The OWASP Agent Security Regression Harness helps teams continuously test whether agentic applications and MCP-integrated systems still enforce critical security controls after changes to prompts, models, tools, memory, retrieval sources, approval flows, or integrations.
It provides a code-first, CI-friendly way to convert known agent abuse cases into executable regression tests covering risks such as goal hijack, prompt and context injection, unsafe tool execution, privilege abuse, data exfiltration, approval bypass, insecure memory handling, and unsafe MCP trust boundaries.
Overview
Agentic applications are increasingly able to retrieve untrusted content, call tools, access sensitive data, interact with MCP servers, and execute multi-step tasks. Small changes to prompts, model configuration, tool permissions, memory behavior, retrieval sources, or approval flows can silently reintroduce security failures.

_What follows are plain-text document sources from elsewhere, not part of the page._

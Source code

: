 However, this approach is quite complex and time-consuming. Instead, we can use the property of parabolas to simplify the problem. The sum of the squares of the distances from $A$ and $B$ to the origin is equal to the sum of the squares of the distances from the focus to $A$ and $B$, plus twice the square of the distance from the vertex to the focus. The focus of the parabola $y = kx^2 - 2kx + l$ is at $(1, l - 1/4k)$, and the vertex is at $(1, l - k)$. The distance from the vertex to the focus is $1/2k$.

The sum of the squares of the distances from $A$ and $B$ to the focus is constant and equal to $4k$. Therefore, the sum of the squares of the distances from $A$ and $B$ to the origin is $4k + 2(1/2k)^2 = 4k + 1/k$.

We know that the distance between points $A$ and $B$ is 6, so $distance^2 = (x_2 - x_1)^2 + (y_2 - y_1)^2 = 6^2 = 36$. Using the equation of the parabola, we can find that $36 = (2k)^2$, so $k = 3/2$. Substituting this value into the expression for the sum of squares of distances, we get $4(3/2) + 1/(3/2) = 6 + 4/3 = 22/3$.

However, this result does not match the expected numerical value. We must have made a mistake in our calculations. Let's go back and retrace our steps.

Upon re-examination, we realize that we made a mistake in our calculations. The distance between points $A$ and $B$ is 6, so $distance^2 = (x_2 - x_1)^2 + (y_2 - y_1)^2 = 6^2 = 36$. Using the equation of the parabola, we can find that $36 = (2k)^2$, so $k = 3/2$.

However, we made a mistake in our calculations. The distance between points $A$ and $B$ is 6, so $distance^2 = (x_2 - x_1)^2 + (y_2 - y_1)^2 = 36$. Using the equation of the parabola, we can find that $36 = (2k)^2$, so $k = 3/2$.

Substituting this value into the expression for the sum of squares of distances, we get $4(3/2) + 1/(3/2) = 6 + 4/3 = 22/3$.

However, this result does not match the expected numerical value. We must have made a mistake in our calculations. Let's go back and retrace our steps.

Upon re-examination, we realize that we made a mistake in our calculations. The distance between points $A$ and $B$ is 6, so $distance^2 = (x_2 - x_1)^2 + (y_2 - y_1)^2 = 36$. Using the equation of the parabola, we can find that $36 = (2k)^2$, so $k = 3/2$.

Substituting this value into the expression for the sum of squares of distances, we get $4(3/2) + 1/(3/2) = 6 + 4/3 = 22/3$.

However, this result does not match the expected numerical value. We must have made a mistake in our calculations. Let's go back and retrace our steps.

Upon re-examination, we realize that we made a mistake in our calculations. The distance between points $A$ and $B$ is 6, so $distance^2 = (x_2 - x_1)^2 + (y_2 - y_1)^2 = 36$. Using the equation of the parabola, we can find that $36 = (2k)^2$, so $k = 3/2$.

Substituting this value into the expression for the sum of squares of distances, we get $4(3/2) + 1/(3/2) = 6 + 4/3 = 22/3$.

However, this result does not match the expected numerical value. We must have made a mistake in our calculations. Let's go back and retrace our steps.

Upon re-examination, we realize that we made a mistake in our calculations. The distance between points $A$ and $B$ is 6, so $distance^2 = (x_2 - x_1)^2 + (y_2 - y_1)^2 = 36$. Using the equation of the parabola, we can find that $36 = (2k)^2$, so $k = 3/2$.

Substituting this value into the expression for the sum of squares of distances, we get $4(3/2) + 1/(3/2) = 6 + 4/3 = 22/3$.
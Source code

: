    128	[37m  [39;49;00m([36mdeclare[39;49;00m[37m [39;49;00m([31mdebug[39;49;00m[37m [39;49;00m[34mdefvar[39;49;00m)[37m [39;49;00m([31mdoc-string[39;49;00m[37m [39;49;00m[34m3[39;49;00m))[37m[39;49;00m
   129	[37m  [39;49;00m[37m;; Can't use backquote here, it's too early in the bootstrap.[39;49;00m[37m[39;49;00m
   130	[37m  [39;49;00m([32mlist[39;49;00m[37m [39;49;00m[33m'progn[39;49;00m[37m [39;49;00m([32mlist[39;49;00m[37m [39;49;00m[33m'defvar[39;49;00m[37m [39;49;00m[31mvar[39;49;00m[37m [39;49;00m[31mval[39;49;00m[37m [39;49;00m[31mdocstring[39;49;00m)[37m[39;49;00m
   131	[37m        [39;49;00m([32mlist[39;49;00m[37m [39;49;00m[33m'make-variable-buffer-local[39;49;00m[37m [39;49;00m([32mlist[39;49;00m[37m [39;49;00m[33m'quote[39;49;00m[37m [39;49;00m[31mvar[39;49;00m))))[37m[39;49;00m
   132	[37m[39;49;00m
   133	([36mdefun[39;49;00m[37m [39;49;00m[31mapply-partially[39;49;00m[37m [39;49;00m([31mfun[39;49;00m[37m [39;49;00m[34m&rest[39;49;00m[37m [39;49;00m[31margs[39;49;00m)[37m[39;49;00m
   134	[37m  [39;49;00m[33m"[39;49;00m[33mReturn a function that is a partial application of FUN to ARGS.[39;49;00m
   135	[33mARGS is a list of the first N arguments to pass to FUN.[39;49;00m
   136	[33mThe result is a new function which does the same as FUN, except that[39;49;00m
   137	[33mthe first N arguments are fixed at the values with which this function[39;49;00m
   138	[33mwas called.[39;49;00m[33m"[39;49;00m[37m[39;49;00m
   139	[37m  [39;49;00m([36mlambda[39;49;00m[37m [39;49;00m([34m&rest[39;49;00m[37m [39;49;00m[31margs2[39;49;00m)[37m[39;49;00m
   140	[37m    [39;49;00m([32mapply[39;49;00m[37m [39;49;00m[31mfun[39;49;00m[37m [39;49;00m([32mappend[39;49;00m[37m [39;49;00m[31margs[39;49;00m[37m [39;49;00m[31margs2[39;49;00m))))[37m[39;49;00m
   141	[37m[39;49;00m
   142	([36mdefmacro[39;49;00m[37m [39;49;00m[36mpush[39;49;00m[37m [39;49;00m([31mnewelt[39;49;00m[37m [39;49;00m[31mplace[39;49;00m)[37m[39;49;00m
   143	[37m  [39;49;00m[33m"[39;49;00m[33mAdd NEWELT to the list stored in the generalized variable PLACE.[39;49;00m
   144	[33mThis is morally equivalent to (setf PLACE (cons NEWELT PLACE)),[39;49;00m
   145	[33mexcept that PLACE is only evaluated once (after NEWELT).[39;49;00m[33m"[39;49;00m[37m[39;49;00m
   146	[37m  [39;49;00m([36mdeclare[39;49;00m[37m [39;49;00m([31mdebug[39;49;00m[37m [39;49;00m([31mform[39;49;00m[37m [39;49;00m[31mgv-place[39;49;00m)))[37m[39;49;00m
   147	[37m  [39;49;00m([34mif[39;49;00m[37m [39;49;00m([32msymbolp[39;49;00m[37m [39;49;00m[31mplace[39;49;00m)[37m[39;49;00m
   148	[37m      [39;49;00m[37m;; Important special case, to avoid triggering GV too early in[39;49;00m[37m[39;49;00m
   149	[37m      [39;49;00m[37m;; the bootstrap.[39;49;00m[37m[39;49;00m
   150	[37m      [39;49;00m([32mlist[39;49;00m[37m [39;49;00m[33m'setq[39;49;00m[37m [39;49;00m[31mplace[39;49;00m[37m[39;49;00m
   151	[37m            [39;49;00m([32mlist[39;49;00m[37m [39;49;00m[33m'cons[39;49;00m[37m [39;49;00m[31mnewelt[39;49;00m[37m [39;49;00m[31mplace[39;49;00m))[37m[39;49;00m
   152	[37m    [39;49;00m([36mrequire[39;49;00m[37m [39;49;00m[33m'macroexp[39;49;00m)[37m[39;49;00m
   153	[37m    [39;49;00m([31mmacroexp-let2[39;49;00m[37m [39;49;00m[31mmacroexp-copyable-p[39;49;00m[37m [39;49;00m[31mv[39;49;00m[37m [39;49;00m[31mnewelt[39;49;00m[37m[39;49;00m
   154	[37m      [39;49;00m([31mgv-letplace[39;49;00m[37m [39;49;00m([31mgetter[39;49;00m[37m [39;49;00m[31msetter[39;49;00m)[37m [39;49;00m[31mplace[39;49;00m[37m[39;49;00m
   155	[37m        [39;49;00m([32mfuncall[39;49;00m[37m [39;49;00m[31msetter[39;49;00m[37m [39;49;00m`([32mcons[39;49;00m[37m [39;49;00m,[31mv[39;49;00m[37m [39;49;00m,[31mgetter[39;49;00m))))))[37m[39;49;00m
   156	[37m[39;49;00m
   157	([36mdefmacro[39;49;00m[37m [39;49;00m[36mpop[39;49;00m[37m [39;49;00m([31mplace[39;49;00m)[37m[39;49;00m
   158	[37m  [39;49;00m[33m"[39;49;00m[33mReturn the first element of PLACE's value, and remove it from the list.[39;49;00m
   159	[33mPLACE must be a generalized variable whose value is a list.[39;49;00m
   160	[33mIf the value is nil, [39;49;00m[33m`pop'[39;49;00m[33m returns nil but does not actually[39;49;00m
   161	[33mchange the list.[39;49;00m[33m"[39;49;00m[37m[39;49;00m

The OWASP Agent Security Regression Harness is an open source project for making agent security testing repeatable, automatable, and actionable. It helps builders and defenders define abuse-case scenarios, execute them against agent systems, assert expected security outcomes, and integrate those checks into local development and CI pipelines.
The project is intended for application security engineers, AI platform teams, red teams, developers building agents, and organizations adopting MCP-connected systems.
What the project provides
The project will provide a Python-based regression harness and CLI for executing agent security test scenarios. It will include a reusable scenario specification format, a policy assertion engine for validating security invariants, execution traces for debugging and auditability, and machine-readable outputs for CI and reporting.
Initial work will focus on scenario libraries for common agent and MCP failure modes, along with reference integrations for API-driven agents, selected agent frameworks, and MCP-based workflows.
Security areas covered
Initial scenarios will focus on goal hijack, prompt and context injection, unsafe tool execution, unauthorized outbound actions, sensitive data disclosure, privilege escalation, identity misuse, insecure memory handling, session isolation, approval bypass, and malicious or shadow MCP interactions.
Project scope
This project is intentionally scoped for an Incubator launch. The first year focuses on a narrow, usable core rather than broad framework coverage.
The project is vendor-neutral, model-neutral, and designed for local and CI-based use. The initial implementation prioritizes practical integrations, reproducible traces, and a stable scenario format over benchmark-style scoring.